# Qualcuno di voi



## Pincopallino (29 Gennaio 2020)

È di Pescara città?


----------



## perplesso (29 Gennaio 2020)

una volte ce ne stavano un paio. degli attuali non saprei


----------



## Pincopallino (29 Gennaio 2020)

Se vorranno risponderanno.
Anche in privato va bene.


----------



## stany (26 Febbraio 2020)

Pinco....quarantenato?


----------



## danny (27 Febbraio 2020)

Dovevamo vederci... scomparso.


----------



## stany (27 Febbraio 2020)

danny ha detto:


> Dovevamo vederci... scomparso.


Eh....mah! Boh!
L'avrà cuzzato la moglie?


----------



## Ginevra65 (27 Febbraio 2020)

danny ha detto:


> Dovevamo vederci... scomparso.


guarda un po che gente c'è in giro. Dà buca ancora prima di....


----------



## danny (27 Febbraio 2020)

Ginevra65 ha detto:


> guarda un po che gente c'è in giro. Dà buca ancora prima di....


Strano, eh!


----------



## oriente70 (27 Febbraio 2020)

Sarà contagiato


----------



## Ginevra65 (27 Febbraio 2020)

danny ha detto:


> Strano, eh!


e già,  ti teme


----------



## danny (28 Febbraio 2020)

Boh. dovevamo sentirci, mi aveva anche detto dove incontrarci.
Poi basta. Scomparso.
Tirate voi le conclusioni.


----------



## Lostris (28 Febbraio 2020)

danny ha detto:


> Boh. dovevamo sentirci, mi aveva anche detto dove incontrarci.
> Poi basta. Scomparso.
> Tirate voi le conclusioni.


Quelli che devi vedere poi misteriosamente spariscono.
Non mi interessa come fai.... ma posso proporti un paio di nomi?


----------



## danny (28 Febbraio 2020)

Lostris ha detto:


> Quelli che devi vedere poi misteriosamente spariscono.
> Non mi interessa come fai.... ma posso proporti un paio di nomi?

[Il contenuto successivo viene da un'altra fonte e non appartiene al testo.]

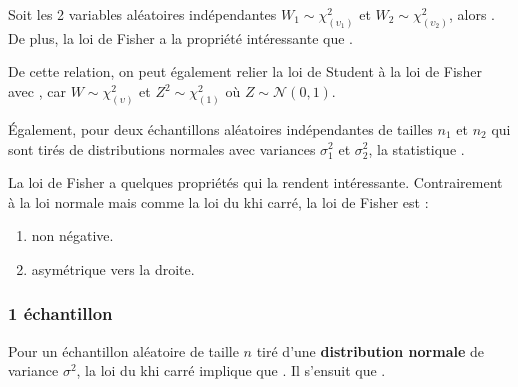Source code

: \documentclass[french]{article}
\begin{document}
\begin{multicols*}{2}
\begin{rappel_enhanced}
Soit les 2 variables aléatoires indépendantes $W_{1} \sim \chi^{2}_{(\upsilon_{1})}$ et $W_{2} \sim \chi^{2}_{(\upsilon_{2})}$, alors . De plus, la loi de Fisher a la propriété intéressante que .

\bigskip

De cette relation, on peut également relier la loi de Student à la loi de Fisher avec , car $W \sim \chi^{2}_{(\upsilon)}$ et $Z^{2} \sim \chi^{2}_{(1)}$ où $Z \sim \mathcal{N}(0, 1)$.

\bigskip

Également, pour deux échantillons aléatoires indépendantes de tailles $n_{1}$ et $n_{2}$ qui sont tirés de distributions normales avec variances $\sigma_{1}^{2}$ et $\sigma_{2}^{2}$, la statistique .

\bigskip

La loi de Fisher a quelques propriétés qui la rendent intéressante. Contrairement à la loi normale mais comme la loi du khi carré, la loi de Fisher est :
\begin{enumerate}[label = \rectangled{\arabic*}{lightgray}]
	\item	non négative.
	\item	asymétrique vers la droite.
\end{enumerate}
\end{rappel_enhanced}



\columnbreak
\subsubsection{1 échantillon}
Pour un échantillon aléatoire de taille $n$ tiré d'une \textbf{distribution normale} de variance $\sigma^{2}$, la loi du khi carré implique que . Il s'ensuit que .

\bigskip


\end{multicols*}
\end{document}
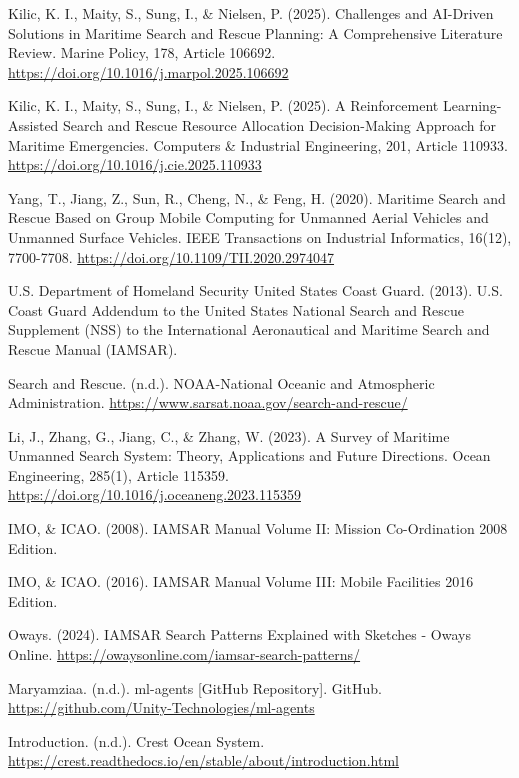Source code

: \documentclass[12pt,a4paper]{article}
\begin{document}
\begin{thebibliography}{9}
Kilic, K. I., Maity, S., Sung, I., \& Nielsen, P. (2025). 
Challenges and AI-Driven Solutions in Maritime Search and Rescue Planning: A Comprehensive Literature Review. 
Marine Policy, 178, Article 106692. 
\url{https://doi.org/10.1016/j.marpol.2025.106692}

Kilic, K. I., Maity, S., Sung, I., \& Nielsen, P. (2025). 
A Reinforcement Learning-Assisted Search and Rescue Resource Allocation Decision-Making Approach for Maritime Emergencies. 
Computers \& Industrial Engineering, 201, Article 110933. 
\url{https://doi.org/10.1016/j.cie.2025.110933}

Yang, T., Jiang, Z., Sun, R., Cheng, N., \& Feng, H. (2020). 
Maritime Search and Rescue Based on Group Mobile Computing for Unmanned Aerial Vehicles and Unmanned Surface Vehicles. 
IEEE Transactions on Industrial Informatics, 16(12), 7700-7708. 
\url{https://doi.org/10.1109/TII.2020.2974047}

U.S. Department of Homeland Security United States Coast Guard. (2013). 
U.S. Coast Guard Addendum to the United States National Search and Rescue Supplement (NSS) to the International Aeronautical and Maritime Search and Rescue Manual (IAMSAR).

Search and Rescue. (n.d.). 
NOAA-National Oceanic and Atmospheric Administration. 
\url{https://www.sarsat.noaa.gov/search-and-rescue/}

Li, J., Zhang, G., Jiang, C., \& Zhang, W. (2023). 
A Survey of Maritime Unmanned Search System: Theory, Applications and Future Directions. 
Ocean Engineering, 285(1), Article 115359. 
\url{https://doi.org/10.1016/j.oceaneng.2023.115359}

IMO, \& ICAO. (2008). 
IAMSAR Manual Volume II: Mission Co-Ordination 2008 Edition.

IMO, \& ICAO. (2016). 
IAMSAR Manual Volume III: Mobile Facilities 2016 Edition.

Oways. (2024). 
IAMSAR Search Patterns Explained with Sketches - Oways Online. 
\url{https://owaysonline.com/iamsar-search-patterns/}

Maryamziaa. (n.d.). 
ml-agents [GitHub Repository]. 
GitHub. 
\url{https://github.com/Unity-Technologies/ml-agents}

Introduction. (n.d.). 
Crest Ocean System. 
\url{https://crest.readthedocs.io/en/stable/about/introduction.html}


\end{thebibliography}
\end{document}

Premetto che non sciolgo nessuno nell'acido.


----------



## stany (28 Febbraio 2020)

danny ha detto:


> Premetto che non sciolgo nessuno nell'acido.

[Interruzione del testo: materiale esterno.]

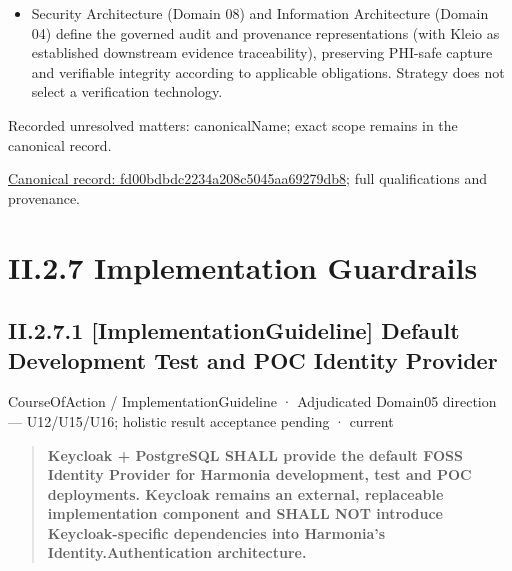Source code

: \begin{itemize}


\item Security Architecture (Domain 08) and Information Architecture (Domain 04) define the governed audit and provenance representations (with Kleio as established downstream evidence traceability), preserving PHI-safe capture and verifiable integrity according to applicable obligations. Strategy does not select a verification technology.

\end{itemize}

{\small Recorded unresolved matters: canonicalName; exact scope remains in the canonical record.}\par
{\footnotesize \href{../../../../continuum/strategy/course-of-action/fd00bdbdc2234a208c5045aa69279db8.md}{Canonical record: fd00bdbdc2234a208c5045aa69279db8}; full qualifications and provenance.}\par
\section*{II.2.7 Implementation Guardrails}
\label{navigation:II.2.7}

\subsection*{II.2.7.1 [ImplementationGuideline] Default Development Test and POC Identity Provider}
\label{navigation:II.2.7.1}

\label{element:f8874dd3bc5c4b68b1ece4eb2859d1d9}
{\small CourseOfAction / ImplementationGuideline · Adjudicated Domain05 direction — U12/U15/U16; holistic result acceptance pending · current}\par

\begin{quote}


\textbf{Keycloak + PostgreSQL SHALL provide the default FOSS Identity Provider for Harmonia development, test and POC deployments. Keycloak remains an external, replaceable implementation component and SHALL NOT introduce Keycloak-specific dependencies into Harmonia's Identity.Authentication architecture.}



\end{quote}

Dalle tue parti ci sono degli allevamenti di maiali?


----------



## Nocciola (28 Febbraio 2020)

Lostris ha detto:


> Quelli che devi vedere poi misteriosamente spariscono.
> Non mi interessa come fai.... ma posso proporti un paio di nomi?

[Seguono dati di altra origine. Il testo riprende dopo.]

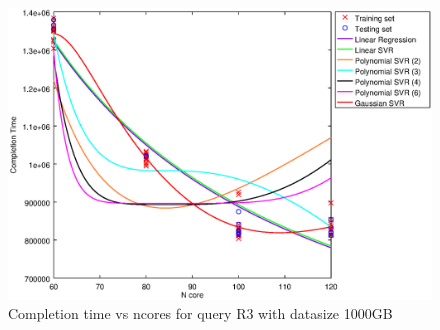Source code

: 
\begin {figure}[hbtp]
\centering
\includegraphics[width=\textwidth]{output/R3_1000_ONLY_1_OVER_NCORES/plot_R3_1000.eps}
\caption{Completion time vs ncores for query R3 with datasize 1000GB}
\label{fig:all_nonlinear_R3_1000}
\end {figure}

Un paio? Io ne avrei una lista lunghissima


----------



## Nocciola (28 Febbraio 2020)

danny ha detto:


> Premetto che non sciolgo nessuno nell'acido.


Ecco, mai una gioia


----------



## Brunetta (28 Febbraio 2020)

danny ha detto:


> Boh. dovevamo sentirci, mi aveva anche detto dove incontrarci.
> Poi basta. Scomparso.
> Tirate voi le conclusioni.


Ha l’influenza ed è in isolamento e non è il caso di lasciare una certa cronologia


----------



## Pincopallino (5 Gennaio 2021)

Brunetta ha detto:


> Ha l’influenza ed è in isolamento e non è il caso di lasciare una certa cronologia


Ecco perché mi fischiavano le oregie...,


----------